* [INSTRUCTIONS TO FOLLOW]
Produce an exact transcription of the listing below, omitting the pictures.

* [RECORDED DATA]
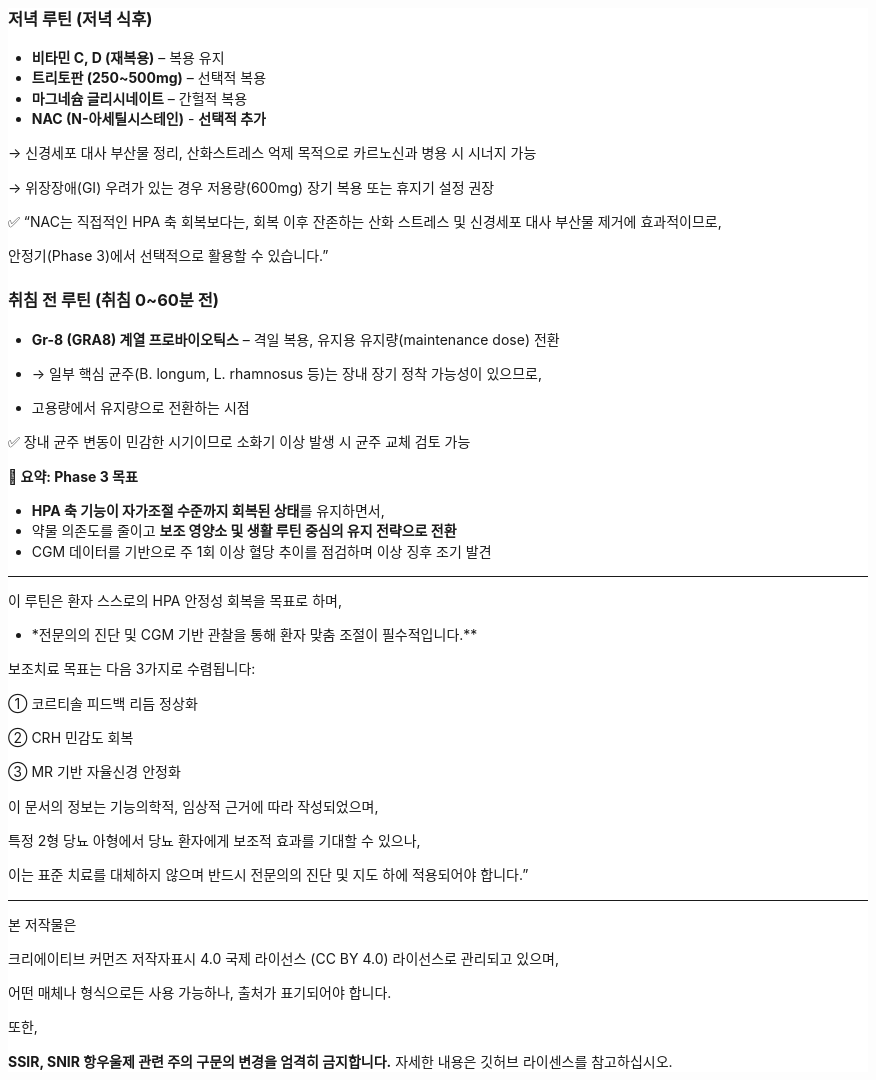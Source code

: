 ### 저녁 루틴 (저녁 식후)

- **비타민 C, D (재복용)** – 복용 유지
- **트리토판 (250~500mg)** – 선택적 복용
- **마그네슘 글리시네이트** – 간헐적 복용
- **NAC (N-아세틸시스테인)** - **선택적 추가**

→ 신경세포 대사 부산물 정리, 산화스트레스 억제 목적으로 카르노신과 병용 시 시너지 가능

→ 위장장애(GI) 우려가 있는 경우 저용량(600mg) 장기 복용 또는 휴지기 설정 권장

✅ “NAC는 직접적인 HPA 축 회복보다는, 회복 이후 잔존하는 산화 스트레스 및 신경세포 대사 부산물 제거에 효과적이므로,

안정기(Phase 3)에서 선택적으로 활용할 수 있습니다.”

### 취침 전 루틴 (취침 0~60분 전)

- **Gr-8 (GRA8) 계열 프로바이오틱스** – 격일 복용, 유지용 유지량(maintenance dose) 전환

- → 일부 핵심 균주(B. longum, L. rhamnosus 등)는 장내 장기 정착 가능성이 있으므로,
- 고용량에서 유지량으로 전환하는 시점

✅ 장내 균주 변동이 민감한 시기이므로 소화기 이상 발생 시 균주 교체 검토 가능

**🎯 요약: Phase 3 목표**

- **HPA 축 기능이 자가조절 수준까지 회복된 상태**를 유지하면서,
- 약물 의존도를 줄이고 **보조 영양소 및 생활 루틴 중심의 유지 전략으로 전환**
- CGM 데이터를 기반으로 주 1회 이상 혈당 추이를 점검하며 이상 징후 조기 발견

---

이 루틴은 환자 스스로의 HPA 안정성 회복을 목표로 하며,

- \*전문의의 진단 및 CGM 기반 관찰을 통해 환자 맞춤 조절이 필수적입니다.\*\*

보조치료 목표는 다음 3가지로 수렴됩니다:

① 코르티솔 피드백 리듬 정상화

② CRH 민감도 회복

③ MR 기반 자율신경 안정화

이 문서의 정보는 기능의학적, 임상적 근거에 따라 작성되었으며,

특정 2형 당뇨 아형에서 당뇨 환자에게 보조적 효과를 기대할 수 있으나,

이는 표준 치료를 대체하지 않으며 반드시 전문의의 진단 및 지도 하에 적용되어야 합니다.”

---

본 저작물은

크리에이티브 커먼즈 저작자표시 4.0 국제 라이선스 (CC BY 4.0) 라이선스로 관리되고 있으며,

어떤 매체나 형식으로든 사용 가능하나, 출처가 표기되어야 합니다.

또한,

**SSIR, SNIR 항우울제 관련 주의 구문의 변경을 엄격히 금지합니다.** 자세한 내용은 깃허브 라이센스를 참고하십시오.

* [TASK RESPONSE]
Source code

: ### 저녁 루틴 (저녁 식후)

- **비타민 C, D (재복용)** – 복용 유지
- **트리토판 (250~500mg)** – 선택적 복용
- **마그네슘 글리시네이트** – 간헐적 복용
- **NAC (N-아세틸시스테인)** - **선택적 추가**

→ 신경세포 대사 부산물 정리, 산화스트레스 억제 목적으로 카르노신과 병용 시 시너지 가능

→ 위장장애(GI) 우려가 있는 경우 저용량(600mg) 장기 복용 또는 휴지기 설정 권장

✅ “NAC는 직접적인 HPA 축 회복보다는, 회복 이후 잔존하는 산화 스트레스 및 신경세포 대사 부산물 제거에 효과적이므로,

안정기(Phase 3)에서 선택적으로 활용할 수 있습니다.”

### 취침 전 루틴 (취침 0~60분 전)

- **Gr-8 (GRA8) 계열 프로바이오틱스** – 격일 복용, 유지용 유지량(maintenance dose) 전환

- → 일부 핵심 균주(B. longum, L. rhamnosus 등)는 장내 장기 정착 가능성이 있으므로,
- 고용량에서 유지량으로 전환하는 시점

✅ 장내 균주 변동이 민감한 시기이므로 소화기 이상 발생 시 균주 교체 검토 가능

**🎯 요약: Phase 3 목표**

- **HPA 축 기능이 자가조절 수준까지 회복된 상태**를 유지하면서,
- 약물 의존도를 줄이고 **보조 영양소 및 생활 루틴 중심의 유지 전략으로 전환**
- CGM 데이터를 기반으로 주 1회 이상 혈당 추이를 점검하며 이상 징후 조기 발견

---

이 루틴은 환자 스스로의 HPA 안정성 회복을 목표로 하며,

- \*전문의의 진단 및 CGM 기반 관찰을 통해 환자 맞춤 조절이 필수적입니다.\*\*

보조치료 목표는 다음 3가지로 수렴됩니다:

① 코르티솔 피드백 리듬 정상화

② CRH 민감도 회복

③ MR 기반 자율신경 안정화

이 문서의 정보는 기능의학적, 임상적 근거에 따라 작성되었으며,

특정 2형 당뇨 아형에서 당뇨 환자에게 보조적 효과를 기대할 수 있으나,

이는 표준 치료를 대체하지 않으며 반드시 전문의의 진단 및 지도 하에 적용되어야 합니다.”

---

본 저작물은

크리에이티브 커먼즈 저작자표시 4.0 국제 라이선스 (CC BY 4.0) 라이선스로 관리되고 있으며,

어떤 매체나 형식으로든 사용 가능하나, 출처가 표기되어야 합니다.

또한,

**SSIR, SNIR 항우울제 관련 주의 구문의 변경을 엄격히 금지합니다.** 자세한 내용은 깃허브 라이센스를 참고하십시오.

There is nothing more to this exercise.